It's no mistake.
The Amnon Landan making the headlines this week is the same Amnon Landan who the business press had been applauding for the last five years. It is the same Amnon Landan featured on the cover of Forbes, which named him entrepreneur of the year two years ago.
Why do we have the gall to call the man who led Mercury Interactive, one of the brightest stars in the Israeli hi-tech scene, something as grave as "manipulator"?
Because we read the press release that Mercury itself published last Wednesday. The company briefly described the findings of a special internal committee that the company itself established to check the way the company had handled stock options, several months after the U.S. Securities and Exchange Commission began a probe of its own.
A year and a half ago we devoted this column to Mercury as run by Amnon Landan (originally published on March 21, 2004). We argued that the company may have been presenting terrific profits, but claimed it was actually losing money hand over fist. The discrepancy was due to aggressive use of dubious accounting methods, and its habit of rewarding employees through stock options that it did not count under costs.
Like a lot of other hi-tech companies on Wall Street, Mercury felt otherwise. It argued that dispensing hundreds of millions of dollars' worth of stock options to management, directors and workers was not a cost. The options were granted at market value, it said. The benefit would only kick in when the share price climbed: "The market" is what created the profit for workers, it felt.

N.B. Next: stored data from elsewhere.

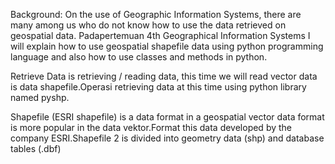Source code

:
Background:
On the use of Geographic Information Systems, there are many among us who do not know how to use the data retrieved on geospatial data. Padapertemuan 4th Geographical Information Systems I will explain how to use geospatial shapefile data using python programming language and also how to use classes and methods in python.



Retrieve Data is retrieving / reading data, this time we will read vector data is data shapefile.Operasi retrieving data at this time using python library named pyshp.


Shapefile (ESRI shapefile) is a data format in a geospatial vector data format is more popular in the data vektor.Format this data developed by the company ESRI.Shapefile 2 is divided into geometry data (shp) and database tables (.dbf) 
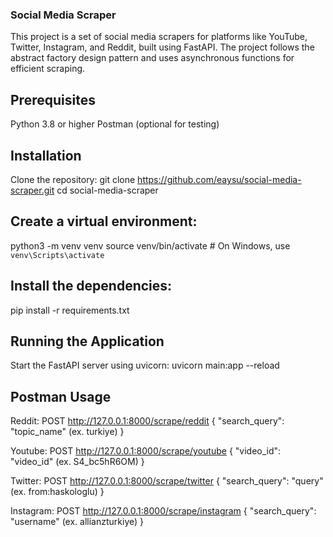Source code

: ### **Social Media Scraper**
This project is a set of social media scrapers for platforms like YouTube, Twitter, Instagram, and Reddit, built using FastAPI. The project follows the abstract factory design pattern and uses asynchronous functions for efficient scraping.


## Prerequisites
Python 3.8 or higher
Postman (optional for testing)


## Installation
Clone the repository:
git clone https://github.com/eaysu/social-media-scraper.git
cd social-media-scraper

## Create a virtual environment:
python3 -m venv venv
source venv/bin/activate  # On Windows, use `venv\Scripts\activate`

## Install the dependencies:
pip install -r requirements.txt


## Running the Application
Start the FastAPI server using uvicorn:
uvicorn main:app --reload


## Postman Usage
Reddit: 
POST http://127.0.0.1:8000/scrape/reddit
{
  "search_query": "topic_name" (ex. turkiye)
}

Youtube: 
POST http://127.0.0.1:8000/scrape/youtube
{
  "video_id": "video_id" (ex. S4_bc5hR6OM)
}

Twitter: 
POST http://127.0.0.1:8000/scrape/twitter
{
  "search_query": "query" (ex. from:haskologlu)
}

Instagram: 
POST http://127.0.0.1:8000/scrape/instagram
{
  "search_query": "username" (ex. allianzturkiye)
}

Warren Buffett, the most highly-esteemed investor in the world, once accused companies of sinning in their calculation of pension costs by using extreme assumptions of investment return rates. "All that is bad, but the far greater sin has been option accounting," Buffett wrote in the New York Times. Options are a huge cost for many corporations and a huge benefit to executives, which explains their ferocious fight to avoid posting charges against their earnings.
Elsewhere he commented that the combined misstatements make the Enron and Worldcom lies look minuscule, referring to the two American companies that defrauded investors, falsified their financials, went bankrupt and burned up the retirement savings of millions of Americans.
The impetus behind our article then was Mercury's financial statement for the year 2003. In its notes the company wrote that if it had fully expensed stock options to Landan, management and workers, instead of netting $41 million as it reported - it would have presented a loss of $90 million.
Roulette in retrospect
But what we didn't know when writing that column was that Landan, his chief financial officer and his general counsel had taken the smelly but legal options gambit a step father, into the territory of misinformation, which could yet turn out to be a criminal offense.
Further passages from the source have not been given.